WHAT THE EXERCISE ASKS: Pick every line from the data that holds the word "trophy".

DATA PROVIDED:
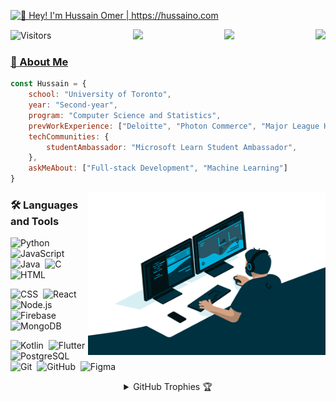 [<img src="https://raw.githubusercontent.com/hussaino03/hussaino03/master/Intro.gif" alt="👋 Hey! I'm Hussain Omer | https://hussaino.com" title="👋 Hey! I'm Hussain Omer | https://hussaino.com/"/>](https://hussaino.com/)


<div style="display: flex; align-items: center; justify-content: space-between;">
  <img src="https://komarev.com/ghpvc/?username=hussain03&label=Views&color=blue&style=for-the-badge" alt="Visitors" />
	 <a href="https://www.linkedin.com/in/hussainomer/" target="_blank">
  <img src="https://img.shields.io/badge/Hussain Omer-0077B5?style=for-the-badge&logo=linkedin&logoColor=white" />
		 <a href="mailto:hussain.omer@mail.utoronto.ca" target="_blank">
	<img src="https://img.shields.io/badge/hussain.omer@mail.utoronto.ca-D14836?style=for-the-badge&logo=gmail&logoColor=white"/>
			 <a href="https://www.instagram.com/h.s.z_11/" target="_blank">
	<img src="https://img.shields.io/badge/h.s.z_11-E4405F?style=for-the-badge&logo=instagram&logoColor=white"/>			 
</div>


### :book: About Me 

```javascript
const Hussain = {
	school: "University of Toronto",
	year: "Second-year",
	program: "Computer Science and Statistics",
	prevWorkExperience: ["Deloitte", "Photon Commerce", "Major League Hacking (MLH)", "GeeksforGeeks"],
	techCommunities: {
		studentAmbassador: "Microsoft Learn Student Ambassador",
	},
	askMeAbout: ["Full-stack Development", "Machine Learning"]
}
```
<img align="right" alt="gif" src="https://raw.githubusercontent.com/hussaino03/hussaino03/master/coding.gif" width="380" height="260" />

### 🛠️ Languages and Tools
![Python](https://img.shields.io/badge/-Python-05122A?style=flat&logo=python)&nbsp;
![JavaScript](https://img.shields.io/badge/-JavaScript-05122A?style=flat&logo=javascript)&nbsp;
![Java](https://img.shields.io/badge/-Java-05122A?style=flat&logo=Java&logoColor=FFA518)&nbsp;
![C](https://img.shields.io/badge/-C-05122A?style=flat&logo=c%2B%2B&logoColor=A8B9CC)&nbsp;
![HTML](https://img.shields.io/badge/-HTML-05122A?style=flat&logo=HTML5)&nbsp;

![CSS](https://img.shields.io/badge/-CSS-05122A?style=flat&logo=CSS3&logoColor=1572B6)&nbsp;
![React](https://img.shields.io/badge/-React-05122A?style=flat&logo=react)&nbsp;
![Node.js](https://img.shields.io/badge/-Node.js-05122A?style=flat&logo=node.js)&nbsp;
![Firebase](https://img.shields.io/badge/-Firebase-05122A?style=flat&logo=firebase)&nbsp;
![MongoDB](https://img.shields.io/badge/-MongoDB-05122A?style=flat&logo=mongodb)&nbsp;

![Kotlin](https://img.shields.io/badge/Kotlin-05122A?style=flat&logo=Kotlin)&nbsp;
![Flutter](https://img.shields.io/badge/Flutter-05122A?style=flat&logo=Flutter)&nbsp;
![PostgreSQL](https://img.shields.io/badge/PostgreSQL-05122A?style=flat&logo=postgresql)&nbsp;
![Git](https://img.shields.io/badge/-Git-05122A?style=flat&logo=git)&nbsp;
![GitHub](https://img.shields.io/badge/-GitHub-05122A?style=flat&logo=github)&nbsp;
![Figma](https://img.shields.io/badge/-Figma-05122A?style=flat&logo=figma)&nbsp;
	

<details align="center">
  <summary>GitHub Trophies 🏆</summary>
<p align="center">
  <a href="https://github.com/ryo-ma/github-profile-trophy" target="_blank">
    <img src="https://github-profile-trophy.vercel.app/?username=hussaino03&column=4&margin-w=5&margin-h=5&theme=darkhub&row=2"/>
  </a>
</p>
</details>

YOUR SOLUTION:
  <a href="https://github.com/ryo-ma/github-profile-trophy" target="_blank">
    <img src="https://github-profile-trophy.vercel.app/?username=hussaino03&column=4&margin-w=5&margin-h=5&theme=darkhub&row=2"/>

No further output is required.